▸ **AIM OF THE TASK**
From the line containing "Awareness and Privilege" to the last line below, retype everything word for word.
Start of Block
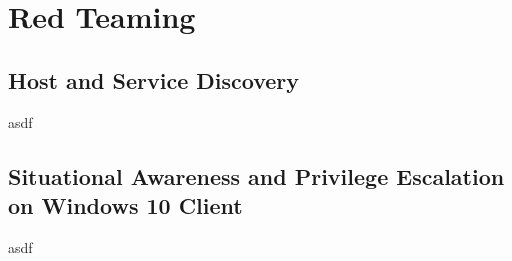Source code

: 

\section{Red Teaming}

\subsection{Host and Service Discovery}
asdf

\subsection{Situational Awareness and Privilege Escalation on Windows 10 Client}
asdf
End of Block
▸ **EXERCISE RESPONSE**
\subsection{Situational Awareness and Privilege Escalation on Windows 10 Client}
asdf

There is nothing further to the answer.